Aim of the task: Exactly how many lines of the data below include the string "branch来track"? State the number and nothing more.
########
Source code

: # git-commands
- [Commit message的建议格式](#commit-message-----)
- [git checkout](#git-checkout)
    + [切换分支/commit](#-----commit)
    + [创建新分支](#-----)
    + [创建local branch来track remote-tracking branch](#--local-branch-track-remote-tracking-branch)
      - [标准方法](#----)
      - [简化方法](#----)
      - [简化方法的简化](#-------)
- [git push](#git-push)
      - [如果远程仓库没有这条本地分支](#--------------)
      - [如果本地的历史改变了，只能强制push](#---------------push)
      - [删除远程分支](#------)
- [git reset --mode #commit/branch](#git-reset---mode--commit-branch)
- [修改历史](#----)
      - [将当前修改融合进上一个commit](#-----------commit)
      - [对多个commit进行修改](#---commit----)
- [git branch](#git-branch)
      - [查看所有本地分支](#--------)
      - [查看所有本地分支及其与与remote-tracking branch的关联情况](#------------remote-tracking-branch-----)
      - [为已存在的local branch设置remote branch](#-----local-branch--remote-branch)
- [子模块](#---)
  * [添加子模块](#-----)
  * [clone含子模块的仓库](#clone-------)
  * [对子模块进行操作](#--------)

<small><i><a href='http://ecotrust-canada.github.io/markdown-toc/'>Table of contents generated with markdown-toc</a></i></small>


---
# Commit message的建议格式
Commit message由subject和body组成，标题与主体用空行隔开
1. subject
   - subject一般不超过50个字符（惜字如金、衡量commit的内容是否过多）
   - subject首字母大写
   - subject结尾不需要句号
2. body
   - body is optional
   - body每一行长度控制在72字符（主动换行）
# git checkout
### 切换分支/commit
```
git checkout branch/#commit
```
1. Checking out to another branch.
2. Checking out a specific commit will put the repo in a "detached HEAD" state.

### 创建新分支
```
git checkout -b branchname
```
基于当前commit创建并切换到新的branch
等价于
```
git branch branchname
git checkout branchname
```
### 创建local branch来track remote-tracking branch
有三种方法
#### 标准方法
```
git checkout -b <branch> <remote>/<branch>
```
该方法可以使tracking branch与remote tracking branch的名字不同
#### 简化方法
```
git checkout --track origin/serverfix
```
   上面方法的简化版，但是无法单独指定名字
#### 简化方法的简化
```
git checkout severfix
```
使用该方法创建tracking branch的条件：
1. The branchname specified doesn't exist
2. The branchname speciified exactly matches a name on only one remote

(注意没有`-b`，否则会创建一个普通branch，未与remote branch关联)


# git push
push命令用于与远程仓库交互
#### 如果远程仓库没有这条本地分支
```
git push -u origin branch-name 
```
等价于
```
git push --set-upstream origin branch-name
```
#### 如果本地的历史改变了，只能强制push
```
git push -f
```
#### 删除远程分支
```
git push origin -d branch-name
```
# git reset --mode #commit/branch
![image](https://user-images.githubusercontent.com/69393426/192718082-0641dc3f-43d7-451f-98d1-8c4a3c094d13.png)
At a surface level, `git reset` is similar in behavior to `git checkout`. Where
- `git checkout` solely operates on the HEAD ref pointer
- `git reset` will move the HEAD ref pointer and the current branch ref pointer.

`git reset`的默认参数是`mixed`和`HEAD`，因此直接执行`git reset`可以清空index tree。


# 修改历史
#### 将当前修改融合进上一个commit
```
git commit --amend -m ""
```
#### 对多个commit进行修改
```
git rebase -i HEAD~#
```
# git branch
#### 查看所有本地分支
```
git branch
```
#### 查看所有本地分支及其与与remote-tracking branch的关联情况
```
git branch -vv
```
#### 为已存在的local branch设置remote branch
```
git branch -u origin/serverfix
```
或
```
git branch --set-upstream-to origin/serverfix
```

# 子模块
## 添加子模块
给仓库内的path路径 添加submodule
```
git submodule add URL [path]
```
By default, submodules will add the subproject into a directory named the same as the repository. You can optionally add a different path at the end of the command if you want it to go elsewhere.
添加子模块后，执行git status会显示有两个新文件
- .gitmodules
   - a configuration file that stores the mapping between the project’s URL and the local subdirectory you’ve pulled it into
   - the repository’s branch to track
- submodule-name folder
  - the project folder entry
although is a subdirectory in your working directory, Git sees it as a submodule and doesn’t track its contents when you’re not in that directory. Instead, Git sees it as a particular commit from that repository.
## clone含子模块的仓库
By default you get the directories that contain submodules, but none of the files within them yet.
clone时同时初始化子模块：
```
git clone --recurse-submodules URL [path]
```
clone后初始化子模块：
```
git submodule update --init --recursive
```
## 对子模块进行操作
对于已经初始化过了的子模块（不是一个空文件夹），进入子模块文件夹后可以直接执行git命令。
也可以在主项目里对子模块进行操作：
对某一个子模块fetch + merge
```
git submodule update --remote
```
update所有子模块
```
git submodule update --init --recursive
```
########
Answer to this task: 2